Supreme Court Decisions

Retaliation Prohibited Under the ADEA. Following the denial of a transfer, complainant, then 45 years of age, filed a formal complaint of age discrimination under the ADEA. Subsequently, complainant alleged that, as a result of filing the complaint, she was subjected to various forms of retaliation, including being harassed and having her work hours reduced. Complainant filed a civil action, claiming that the agency retaliated against her for filing a complaint of age discrimination. The United States Postal Service (USPS) opposed the retaliation claim by arguing that 29 U.S.C. § 633a(a), the ADEA provision covering federal employees, does not prohibit retaliation because, unlike the private sector ADEA prohibitions, it does not explicitly refer to retaliation. The Supreme Court disagreed, finding that the broader language used in the federal sector prohibition implicated retaliation. It explained that the language in the federal sector prohibition was equivalent to two other statutes, § 1982 and Title IX of the Civil Rights Act, where the Court has already found an implied prohibition against retaliation.

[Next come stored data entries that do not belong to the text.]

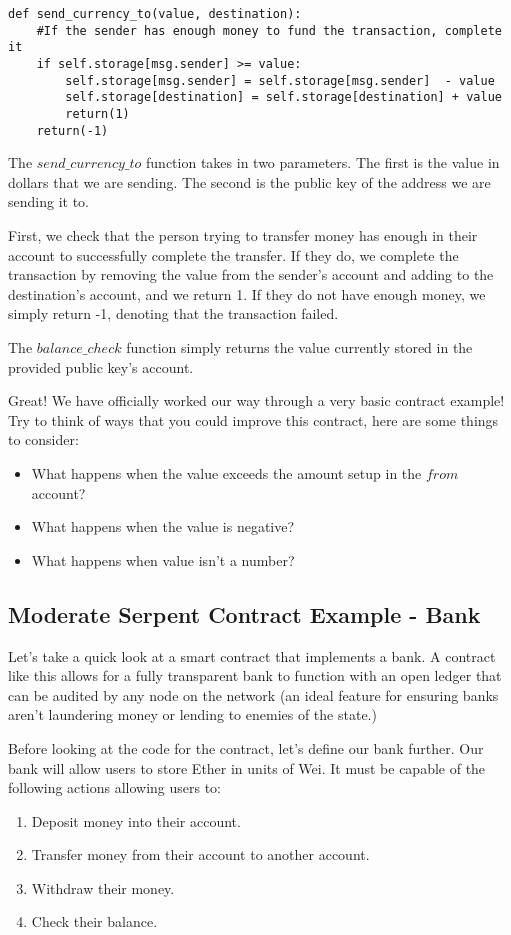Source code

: \documentclass[10pt,twocolumn,letterpaper]{article}
\begin{document}
\begin{verbatim}
def send_currency_to(value, destination):
	#If the sender has enough money to fund the transaction, complete it
	if self.storage[msg.sender] >= value:
		self.storage[msg.sender] = self.storage[msg.sender]  - value
		self.storage[destination] = self.storage[destination] + value
		return(1)
	return(-1)
\end{verbatim}

The $send\_currency\_to$ function takes in two parameters. The first is the value in dollars that we are sending. The second is the public key of the address we are sending it to. 

First, we check that the person trying to transfer money has enough in their account to successfully complete the transfer. If they do, we complete the transaction by removing the value from the sender's account and adding to the destination's account, and we return 1. If they do not have enough money, we simply return -1, denoting that the transaction failed. 

The $balance\_check$ function simply returns the value currently stored in the provided public key's account. 

Great! We have officially worked our way through a very basic contract example! Try to think of ways that you could improve this contract, here are some things to consider:

\begin{itemize}
\item What happens when the value exceeds the amount setup in the $from$ account?
\item What happens when the value is negative?
\item What happens when value isn't a number?
\end{itemize}

\cite{KenK'sFirstContractTutorial}

\subsection{Moderate Serpent Contract Example - Bank}

Let's take a quick look at a smart contract that implements a bank. A contract like this allows for a fully transparent bank to function with an open ledger that can be audited by any node on the network (an ideal feature for ensuring banks aren't laundering money or lending to enemies of the state.)

Before looking at the code for the contract, let's define our bank further. Our bank will allow users to store Ether in units of Wei. It must be capable of the following actions allowing users to:
\begin{enumerate}
\item Deposit money into their account.
\item Transfer money from their account to another account.
\item Withdraw their money.
\item Check their balance.
\end{enumerate}
\end{document}

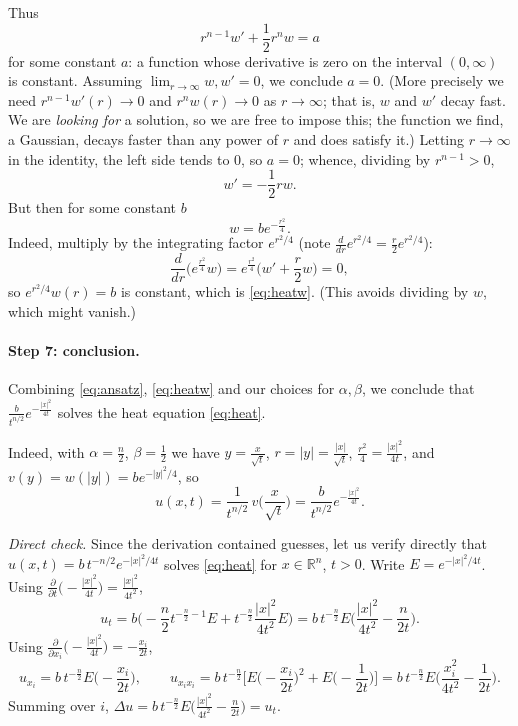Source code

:\documentclass[11pt]{article}
\theoremstyle{plain}
\theoremstyle{definition}
\theoremstyle{remark}
\begin{document}
Thus
$$ r^{n-1}w' + \frac12 r^n w = a $$
for some constant $a$: a function whose derivative is zero on the interval $(0,\infty)$ is constant. Assuming $\lim_{r\to\infty} w, w' = 0$, we conclude $a = 0$. (More precisely we need $r^{n-1}w'(r) \to 0$ and $r^n w(r) \to 0$ as $r \to \infty$; that is, $w$ and $w'$ decay fast. We are \emph{looking for} a solution, so we are free to impose this; the function we find, a Gaussian, decays faster than any power of $r$ and does satisfy it.) Letting $r \to \infty$ in the identity, the left side tends to $0$, so $a = 0$; whence, dividing by $r^{n-1} > 0$,
$$ w' = -\frac12 rw. $$
But then for some constant $b$
\begin{equation}\label{eq:heatw}
w = be^{-\frac{r^2}{4}}.
\end{equation}
Indeed, multiply by the integrating factor $e^{r^2/4}$ (note $\frac{d}{dr}e^{r^2/4} = \frac r2 e^{r^2/4}$):
$$ \frac{d}{dr}\Big(e^{\frac{r^2}{4}}w\Big) = e^{\frac{r^2}{4}}\Big(w' + \frac r2 w\Big) = 0, $$
so $e^{r^2/4}w(r) = b$ is constant, which is \eqref{eq:heatw}. (This avoids dividing by $w$, which might vanish.)

\paragraph{Step 7: conclusion.}
Combining \eqref{eq:ansatz}, \eqref{eq:heatw} and our choices for $\alpha, \beta$, we conclude that $\frac{b}{t^{n/2}}e^{-\frac{|x|^2}{4t}}$ solves the heat equation \eqref{eq:heat}.

Indeed, with $\alpha = \frac n2$, $\beta = \frac12$ we have $y = \frac{x}{\sqrt t}$, $r = |y| = \frac{|x|}{\sqrt t}$, $\frac{r^2}{4} = \frac{|x|^2}{4t}$, and $v(y) = w(|y|) = be^{-|y|^2/4}$, so
$$ u(x,t) = \frac{1}{t^{n/2}}\, v\Big(\frac{x}{\sqrt t}\Big) = \frac{b}{t^{n/2}}e^{-\frac{|x|^2}{4t}}. $$

\emph{Direct check.} Since the derivation contained guesses, let us verify directly that $u(x,t) = b\,t^{-n/2}e^{-|x|^2/4t}$ solves \eqref{eq:heat} for $x \in \mathbb{R}^n$, $t > 0$. Write $E = e^{-|x|^2/4t}$. Using $\frac{\partial}{\partial t}\big(-\frac{|x|^2}{4t}\big) = \frac{|x|^2}{4t^2}$,
$$ u_t = b\Big(-\frac n2 t^{-\frac n2 - 1}E + t^{-\frac n2}\frac{|x|^2}{4t^2}E\Big) = b\,t^{-\frac n2}E\Big(\frac{|x|^2}{4t^2} - \frac{n}{2t}\Big). $$
Using $\frac{\partial}{\partial x_i}\big(-\frac{|x|^2}{4t}\big) = -\frac{x_i}{2t}$,
$$ u_{x_i} = b\,t^{-\frac n2}E\Big(-\frac{x_i}{2t}\Big), \qquad u_{x_ix_i} = b\,t^{-\frac n2}\Big[E\Big(-\frac{x_i}{2t}\Big)^2 + E\Big(-\frac{1}{2t}\Big)\Big] = b\,t^{-\frac n2}E\Big(\frac{x_i^2}{4t^2} - \frac{1}{2t}\Big). $$
Summing over $i$, $\Delta u = b\,t^{-\frac n2}E\big(\frac{|x|^2}{4t^2} - \frac{n}{2t}\big) = u_t$. \checkmark
\end{document}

Finally, the Supreme Court considered whether the government waived sovereign immunity for retaliation claims in addition to age claims under the ADEA. While the language of ADEA § 633a(c) limits the waiver of sovereign immunity to matters prohibited by the federal sector prohibition, this waiver includes retaliation because the Court finds the prohibition against retaliation in the federal sector prohibition itself, not borrowed from the private sector anti-retaliation provisions. Gomez-Perez v. Potter, 128 S.Ct. 1931 (2008).

Age Discrimination – Disparate Impact. The employer instituted an involuntary reduction in force to reduce its workforce by 31 employees. In order to select workers for layoff, managers rated their employees on three factors: performance, flexibility, and critical skills. The scores were added together, along with points for years of service, and those with the lowest scores were let go. Of the 31 employees identified for layoff, 30 were over 40 years of age. Plaintiffs filed suit raising both disparate treatment and disparate impact theories of discrimination under the ADEA. A jury rejected the plaintiffs’ disparate treatment claims, but found for the plaintiffs on their disparate impact claim. The Court of Appeals reversed the plaintiffs’ verdict on the disparate impact claim, finding that the plaintiffs have the burden to prove that the employer’s neutral policy was unreasonable. The plaintiffs petitioned the Supreme Court, arguing that the “reasonable factor other than age” is a defense for the defendant to prove.

The Supreme Court held that an employer defending a disparate impact claim under the ADEA bears both the burden of production and the burden of persuasion for the reasonable factor other than age defense. The Court initially noted that the text and structure of the ADEA indicate that the reasonable factor other than age provision creates an affirmative defense for which the burden of persuasion falls on the employer. The Court noted that it is a longstanding practice that the party claiming the benefits of an exemption, in this case the employer, bears the burden of production and the burden of persuasion in raising and proving an affirmative defense. The Court rejected the employer’s argument that the reasonable factor other than age clause should be read as a mere elaboration on an element of liability. Since the “reasonable factor other than age” provision has no corollary in Title VII, the Court found that the burden shifting framework applied to Title VII disparate impact claims does not apply to the ADEA “reasonable factor other than age” statutory defense. Meacham, et al. v. Knolls Atomic Power Laboratory, 128 S.Ct. 2395 (2008).